La société Safran Aircraft Engines (groupe Safran), exerce une activité de conception, développement et production de moteurs pour les avions, les lanceurs spatiaux et les satellites. En 2018, la Fédération des travailleurs de la métallurgie (FTM-CGT) a engagé une action de groupe contre Safran Aircraft Engines pour faire cesser une discrimination syndicale alléguée envers les élus et mandatés CGT dans l'évolution de leur carrière et de leur rémunération, et obtenir réparation pour les salariés concernés.

Le tribunal judiciaire a rejeté l'ensemble des demandes présentées par la FTM-CGT par jugement du 15 décembre 2020, confirmé par un arrêt du 14 mars 2024 de la cour d'appel de Paris. La cour d’appel a rappelé qu’en application de l'article 92-II de la loi du 18 novembre 2016, les dispositions spécifiques à l'action de groupe sont applicables aux seules actions dont le fait générateur de la responsabilité ou le manquement est postérieur au 19 novembre 2016. La cour d’appel a ainsi débouté les demandeurs au motif qu'il ne pouvait être examiné la réalité d'un fait générateur ou d'un manquement qui s'est produit antérieurement à l'entrée en vigueur de la loi sur l'action de groupe.

La cour de cassation censure les juges du fond : « En statuant ainsi, alors qu'il lui appartenait de rechercher si les organisations syndicales représentatives ne se fondaient pas sur des éléments de fait, présentés comme laissant supposer l'existence d'une discrimination dans l'évolution de carrière, subie par plusieurs salariés, fondée sur un même motif figurant parmi ceux mentionnés à l'article L. 1132-1 et imputable à un même employeur, qui n'avaient pas cessé de produire leurs effets postérieurement à l'entrée en vigueur de la loi du 18 novembre 2016, la cour d'appel a violé les articles L. 1134-7 et L. 1134-8 du code du travail, alors applicables, et l'article 92, II, de la loi n° 2016-1547 du 18 novembre 2016 ».

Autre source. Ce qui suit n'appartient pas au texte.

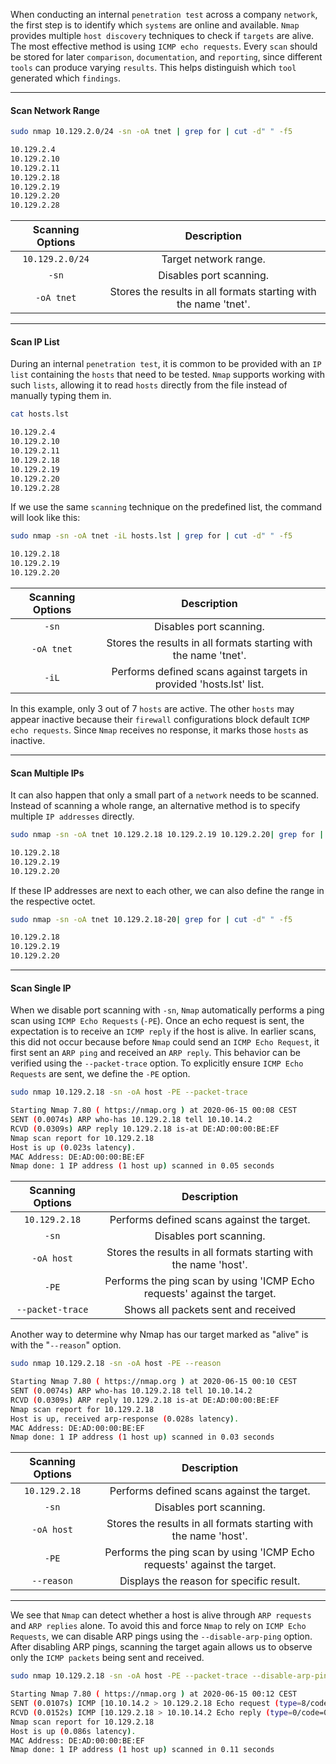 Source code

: When conducting an internal `penetration test` across a company `network`, the first step is to identify which `systems` are online and available. `Nmap` provides multiple `host discovery` techniques to check if `targets` are alive. The most effective method is using `ICMP echo requests`. Every `scan` should be stored for later `comparison`, `documentation`, and `reporting`, since different `tools` can produce varying `results`. This helps distinguish which `tool` generated which `findings`.

---
#### Scan Network Range

```bash
sudo nmap 10.129.2.0/24 -sn -oA tnet | grep for | cut -d" " -f5

10.129.2.4
10.129.2.10
10.129.2.11
10.129.2.18
10.129.2.19
10.129.2.20
10.129.2.28
```

| **Scanning Options** |                         **Description**                          |
| :------------------: | :--------------------------------------------------------------: |
|   `10.129.2.0/24`    |                      Target network range.                       |
|        `-sn`         |                     Disables port scanning.                      |
|      `-oA tnet`      | Stores the results in all formats starting with the name 'tnet'. |

---
#### Scan IP List

During an internal `penetration test`, it is common to be provided with an `IP list` containing the `hosts` that need to be tested. `Nmap` supports working with such `lists`, allowing it to read `hosts` directly from the file instead of manually typing them in.

```bash
cat hosts.lst

10.129.2.4
10.129.2.10
10.129.2.11
10.129.2.18
10.129.2.19
10.129.2.20
10.129.2.28
```

If we use the same `scanning` technique on the predefined list, the command will look like this:

```bash
sudo nmap -sn -oA tnet -iL hosts.lst | grep for | cut -d" " -f5

10.129.2.18
10.129.2.19
10.129.2.20
```

| **Scanning Options** |                           **Description**                            |
| :------------------: | :------------------------------------------------------------------: |
|        `-sn`         |                       Disables port scanning.                        |
|      `-oA tnet`      |   Stores the results in all formats starting with the name 'tnet'.   |
|        `-iL`         | Performs defined scans against targets in provided 'hosts.lst' list. |

In this example, only 3 out of 7 `hosts` are active. The other `hosts` may appear inactive because their `firewall` configurations block default `ICMP echo requests`. Since `Nmap` receives no response, it marks those `hosts` as inactive.

---

#### Scan Multiple IPs

It can also happen that only a small part of a `network` needs to be scanned. Instead of scanning a whole range, an alternative method is to specify multiple `IP addresses` directly.

```bash
sudo nmap -sn -oA tnet 10.129.2.18 10.129.2.19 10.129.2.20| grep for | cut -d" " -f5

10.129.2.18
10.129.2.19
10.129.2.20
```

If these IP addresses are next to each other, we can also define the range in the respective octet.

```bash
sudo nmap -sn -oA tnet 10.129.2.18-20| grep for | cut -d" " -f5

10.129.2.18
10.129.2.19
10.129.2.20
```

---

#### Scan Single IP

When we disable port scanning with `-sn`, `Nmap` automatically performs a ping scan using `ICMP Echo Requests` (`-PE`). Once an echo request is sent, the expectation is to receive an `ICMP reply` if the host is alive. In earlier scans, this did not occur because before `Nmap` could send an `ICMP Echo Request`, it first sent an `ARP ping` and received an `ARP reply`. This behavior can be verified using the `--packet-trace` option. To explicitly ensure `ICMP Echo Requests` are sent, we define the `-PE` option.

```bash
sudo nmap 10.129.2.18 -sn -oA host -PE --packet-trace 

Starting Nmap 7.80 ( https://nmap.org ) at 2020-06-15 00:08 CEST
SENT (0.0074s) ARP who-has 10.129.2.18 tell 10.10.14.2
RCVD (0.0309s) ARP reply 10.129.2.18 is-at DE:AD:00:00:BE:EF
Nmap scan report for 10.129.2.18
Host is up (0.023s latency).
MAC Address: DE:AD:00:00:BE:EF
Nmap done: 1 IP address (1 host up) scanned in 0.05 seconds
```

| **Scanning Options** |                             **Description**                              |
| :------------------: | :----------------------------------------------------------------------: |
|    `10.129.2.18`     |                Performs defined scans against the target.                |
|        `-sn`         |                         Disables port scanning.                          |
|      `-oA host`      |     Stores the results in all formats starting with the name 'host'.     |
|        `-PE`         | Performs the ping scan by using 'ICMP Echo requests' against the target. |
|   `--packet-trace`   |                   Shows all packets sent and received                    |

Another way to determine why Nmap has our target marked as "alive" is with the "`--reason`" option.

```bash
sudo nmap 10.129.2.18 -sn -oA host -PE --reason 

Starting Nmap 7.80 ( https://nmap.org ) at 2020-06-15 00:10 CEST
SENT (0.0074s) ARP who-has 10.129.2.18 tell 10.10.14.2
RCVD (0.0309s) ARP reply 10.129.2.18 is-at DE:AD:00:00:BE:EF
Nmap scan report for 10.129.2.18
Host is up, received arp-response (0.028s latency).
MAC Address: DE:AD:00:00:BE:EF
Nmap done: 1 IP address (1 host up) scanned in 0.03 seconds
```

| **Scanning Options** |                             **Description**                              |
| :------------------: | :----------------------------------------------------------------------: |
|    `10.129.2.18`     |                Performs defined scans against the target.                |
|        `-sn`         |                         Disables port scanning.                          |
|      `-oA host`      |     Stores the results in all formats starting with the name 'host'.     |
|        `-PE`         | Performs the ping scan by using 'ICMP Echo requests' against the target. |
|      `--reason`      |                 Displays the reason for specific result.                 |

---

We see that `Nmap` can detect whether a host is alive through `ARP requests` and `ARP replies` alone. To avoid this and force `Nmap` to rely on `ICMP Echo Requests`, we can disable ARP pings using the `--disable-arp-ping` option. After disabling ARP pings, scanning the target again allows us to observe only the `ICMP packets` being sent and received.

```bash
sudo nmap 10.129.2.18 -sn -oA host -PE --packet-trace --disable-arp-ping 

Starting Nmap 7.80 ( https://nmap.org ) at 2020-06-15 00:12 CEST
SENT (0.0107s) ICMP [10.10.14.2 > 10.129.2.18 Echo request (type=8/code=0) id=13607 seq=0] IP [ttl=255 id=23541 iplen=28 ]
RCVD (0.0152s) ICMP [10.129.2.18 > 10.10.14.2 Echo reply (type=0/code=0) id=13607 seq=0] IP [ttl=128 id=40622 iplen=28 ]
Nmap scan report for 10.129.2.18
Host is up (0.086s latency).
MAC Address: DE:AD:00:00:BE:EF
Nmap done: 1 IP address (1 host up) scanned in 0.11 seconds
```

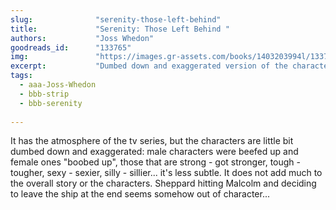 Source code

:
 ```yaml
---
slug:              "serenity-those-left-behind"
title:             "Serenity: Those Left Behind "
authors:           "Joss Whedon"
goodreads_id:      "133765"
img:               "https://images.gr-assets.com/books/1403203994l/133765.jpg"
excerpt:           "Dumbed down and exaggerated version of the characters and stories from the tv series"
tags:
  - aaa-Joss-Whedon
  - bbb-strip
  - bbb-serenity
  
---
```


It has the atmosphere of the tv series, but the characters are little bit dumbed down and exaggerated: male characters 
were beefed up and female ones "boobed up", those that are strong - got stronger, tough - tougher, sexy - sexier, 
silly - sillier... it's less subtle. It does not add much to the overall story or the characters. Sheppard hitting 
Malcolm and deciding to leave the ship at the end seems somehow out of character...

Il résulte que, pour apprécier le fait générateur de la responsabilité ou le manquement de l'employeur postérieur à l'entrée en vigueur de la loi du 18 novembre 2016, le juge, saisi d'une action de groupe fondée sur une discrimination collective s'étant poursuivie tout au long de la carrière des salariés au sein de l'entreprise en termes d'évolution professionnelle, tant salariale que personnelle, prend en compte les éléments de fait qui n'ont pas cessé de produire leurs effets postérieurement à l'entrée en vigueur de la loi du 18 novembre 2016, quand bien même sont seuls indemnisables dans le cadre de l'action de groupe les préjudices nés après la réception de la demande mentionnée à l'article L. 1134-9 du code du travail.